Excerpts from a dataset
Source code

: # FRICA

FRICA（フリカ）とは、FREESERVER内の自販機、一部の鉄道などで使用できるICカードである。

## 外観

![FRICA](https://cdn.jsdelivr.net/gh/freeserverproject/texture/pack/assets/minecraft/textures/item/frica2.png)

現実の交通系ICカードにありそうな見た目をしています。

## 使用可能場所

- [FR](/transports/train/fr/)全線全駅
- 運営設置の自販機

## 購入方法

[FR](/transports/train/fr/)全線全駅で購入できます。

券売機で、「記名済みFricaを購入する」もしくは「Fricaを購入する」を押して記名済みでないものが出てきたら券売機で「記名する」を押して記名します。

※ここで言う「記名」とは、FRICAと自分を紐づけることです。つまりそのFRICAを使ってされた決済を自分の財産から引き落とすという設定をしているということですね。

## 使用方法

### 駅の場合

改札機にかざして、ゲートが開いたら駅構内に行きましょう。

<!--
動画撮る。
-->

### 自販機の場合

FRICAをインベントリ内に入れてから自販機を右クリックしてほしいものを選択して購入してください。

Task details: Using the data above, return each line exactly as written.

Response box:
Source code

: # FRICA

FRICA（フリカ）とは、FREESERVER内の自販機、一部の鉄道などで使用できるICカードである。

## 外観

![FRICA](https://cdn.jsdelivr.net/gh/freeserverproject/texture/pack/assets/minecraft/textures/item/frica2.png)

現実の交通系ICカードにありそうな見た目をしています。

## 使用可能場所

- [FR](/transports/train/fr/)全線全駅
- 運営設置の自販機

## 購入方法

[FR](/transports/train/fr/)全線全駅で購入できます。

券売機で、「記名済みFricaを購入する」もしくは「Fricaを購入する」を押して記名済みでないものが出てきたら券売機で「記名する」を押して記名します。

※ここで言う「記名」とは、FRICAと自分を紐づけることです。つまりそのFRICAを使ってされた決済を自分の財産から引き落とすという設定をしているということですね。

## 使用方法

### 駅の場合

改札機にかざして、ゲートが開いたら駅構内に行きましょう。

<!--
動画撮る。
-->

### 自販機の場合

FRICAをインベントリ内に入れてから自販機を右クリックしてほしいものを選択して購入してください。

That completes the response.